===== Records for the task
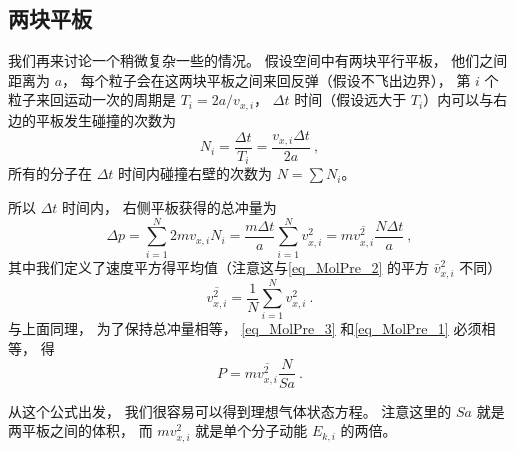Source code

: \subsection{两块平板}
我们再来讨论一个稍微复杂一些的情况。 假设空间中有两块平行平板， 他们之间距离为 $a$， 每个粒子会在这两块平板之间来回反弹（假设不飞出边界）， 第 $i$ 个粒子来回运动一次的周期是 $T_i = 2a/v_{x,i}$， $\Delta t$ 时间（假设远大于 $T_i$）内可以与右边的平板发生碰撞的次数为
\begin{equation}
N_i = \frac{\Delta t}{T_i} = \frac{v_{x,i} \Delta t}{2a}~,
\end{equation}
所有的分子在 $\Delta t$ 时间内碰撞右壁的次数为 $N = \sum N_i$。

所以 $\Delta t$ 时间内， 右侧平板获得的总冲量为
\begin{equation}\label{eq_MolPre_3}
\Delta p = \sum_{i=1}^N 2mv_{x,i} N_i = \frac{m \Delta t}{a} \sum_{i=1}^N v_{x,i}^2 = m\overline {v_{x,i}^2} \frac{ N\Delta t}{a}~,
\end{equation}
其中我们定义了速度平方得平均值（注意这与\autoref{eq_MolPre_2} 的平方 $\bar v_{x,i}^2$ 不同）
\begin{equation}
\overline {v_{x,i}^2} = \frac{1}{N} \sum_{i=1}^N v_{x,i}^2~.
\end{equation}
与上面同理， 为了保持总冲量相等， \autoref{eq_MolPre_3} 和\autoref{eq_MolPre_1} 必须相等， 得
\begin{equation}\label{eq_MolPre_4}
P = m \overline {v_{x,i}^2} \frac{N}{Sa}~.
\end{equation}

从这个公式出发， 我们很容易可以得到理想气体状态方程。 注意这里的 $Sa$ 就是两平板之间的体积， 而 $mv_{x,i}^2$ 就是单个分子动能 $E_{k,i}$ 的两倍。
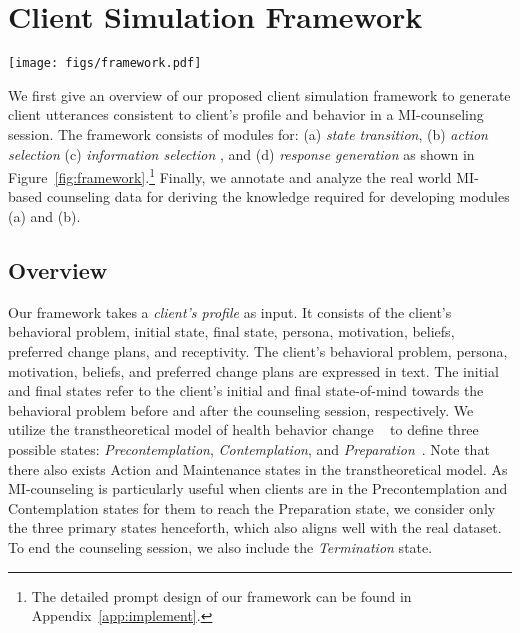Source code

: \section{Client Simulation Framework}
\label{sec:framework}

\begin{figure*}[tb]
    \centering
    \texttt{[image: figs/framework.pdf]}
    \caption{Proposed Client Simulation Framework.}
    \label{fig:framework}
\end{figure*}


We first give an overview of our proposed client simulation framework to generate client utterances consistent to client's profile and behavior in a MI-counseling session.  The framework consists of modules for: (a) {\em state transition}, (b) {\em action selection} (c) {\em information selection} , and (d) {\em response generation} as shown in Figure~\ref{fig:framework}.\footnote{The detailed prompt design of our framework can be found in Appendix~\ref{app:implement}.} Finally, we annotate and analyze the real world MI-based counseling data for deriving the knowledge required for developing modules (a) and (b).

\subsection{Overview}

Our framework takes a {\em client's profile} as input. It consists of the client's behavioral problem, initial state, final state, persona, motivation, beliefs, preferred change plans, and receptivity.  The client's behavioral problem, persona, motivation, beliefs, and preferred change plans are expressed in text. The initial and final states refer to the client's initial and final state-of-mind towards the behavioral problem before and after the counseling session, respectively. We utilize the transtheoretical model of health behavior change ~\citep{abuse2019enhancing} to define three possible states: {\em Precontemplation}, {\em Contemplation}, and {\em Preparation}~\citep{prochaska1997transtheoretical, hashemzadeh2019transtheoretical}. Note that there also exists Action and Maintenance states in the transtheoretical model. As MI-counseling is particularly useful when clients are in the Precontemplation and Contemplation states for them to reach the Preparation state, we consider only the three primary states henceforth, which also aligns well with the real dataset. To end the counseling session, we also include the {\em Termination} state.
==========
===== Records for the task
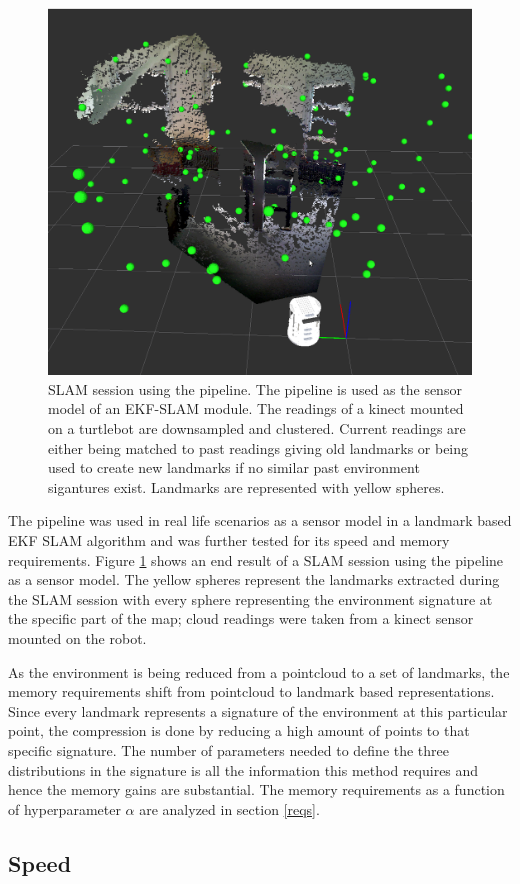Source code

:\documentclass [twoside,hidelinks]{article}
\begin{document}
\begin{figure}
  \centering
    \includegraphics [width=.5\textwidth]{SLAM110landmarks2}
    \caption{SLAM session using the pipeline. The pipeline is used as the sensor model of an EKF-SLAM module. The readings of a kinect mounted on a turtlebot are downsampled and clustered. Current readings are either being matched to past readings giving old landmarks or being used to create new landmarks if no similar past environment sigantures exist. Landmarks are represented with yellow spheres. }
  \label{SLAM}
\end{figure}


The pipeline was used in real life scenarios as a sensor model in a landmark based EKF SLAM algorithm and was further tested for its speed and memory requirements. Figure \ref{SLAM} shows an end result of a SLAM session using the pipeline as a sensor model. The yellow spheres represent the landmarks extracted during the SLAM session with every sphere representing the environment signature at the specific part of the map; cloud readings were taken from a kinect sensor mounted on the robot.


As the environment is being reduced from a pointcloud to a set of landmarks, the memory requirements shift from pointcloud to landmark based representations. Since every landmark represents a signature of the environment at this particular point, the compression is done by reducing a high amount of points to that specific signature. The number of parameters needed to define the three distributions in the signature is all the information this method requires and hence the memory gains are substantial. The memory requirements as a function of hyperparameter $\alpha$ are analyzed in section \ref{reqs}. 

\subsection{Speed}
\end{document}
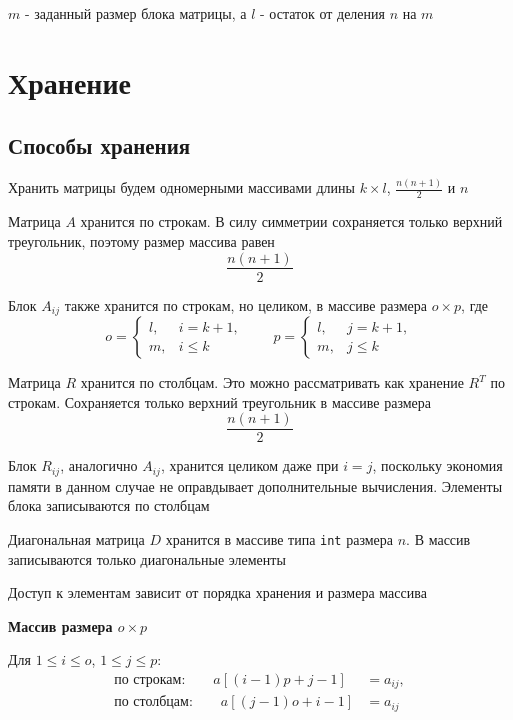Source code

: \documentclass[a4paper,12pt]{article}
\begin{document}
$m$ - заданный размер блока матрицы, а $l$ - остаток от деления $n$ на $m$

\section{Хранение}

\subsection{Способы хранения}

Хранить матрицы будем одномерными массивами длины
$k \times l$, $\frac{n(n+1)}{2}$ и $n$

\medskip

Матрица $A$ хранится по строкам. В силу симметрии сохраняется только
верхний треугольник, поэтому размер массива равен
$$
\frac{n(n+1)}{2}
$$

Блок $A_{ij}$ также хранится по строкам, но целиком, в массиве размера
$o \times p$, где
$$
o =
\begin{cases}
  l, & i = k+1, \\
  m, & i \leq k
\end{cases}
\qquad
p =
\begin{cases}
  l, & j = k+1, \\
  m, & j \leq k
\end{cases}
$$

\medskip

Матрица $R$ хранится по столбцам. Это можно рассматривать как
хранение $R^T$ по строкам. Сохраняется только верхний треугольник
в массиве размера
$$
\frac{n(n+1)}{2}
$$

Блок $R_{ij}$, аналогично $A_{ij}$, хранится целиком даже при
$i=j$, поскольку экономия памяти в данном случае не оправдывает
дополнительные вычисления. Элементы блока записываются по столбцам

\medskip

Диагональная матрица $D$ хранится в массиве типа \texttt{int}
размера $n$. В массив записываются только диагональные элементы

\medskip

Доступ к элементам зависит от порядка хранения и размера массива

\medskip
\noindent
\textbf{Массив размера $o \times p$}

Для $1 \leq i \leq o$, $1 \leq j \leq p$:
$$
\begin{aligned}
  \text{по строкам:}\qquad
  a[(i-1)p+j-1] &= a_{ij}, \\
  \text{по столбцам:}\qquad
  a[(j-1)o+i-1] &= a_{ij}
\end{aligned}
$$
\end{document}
==========
Wherever "subsection" appears in the listing, report the line it is on.

: \subsection{两块平板}
\subsection{Overview}
\subsection{Speed}
\subsection{Способы хранения}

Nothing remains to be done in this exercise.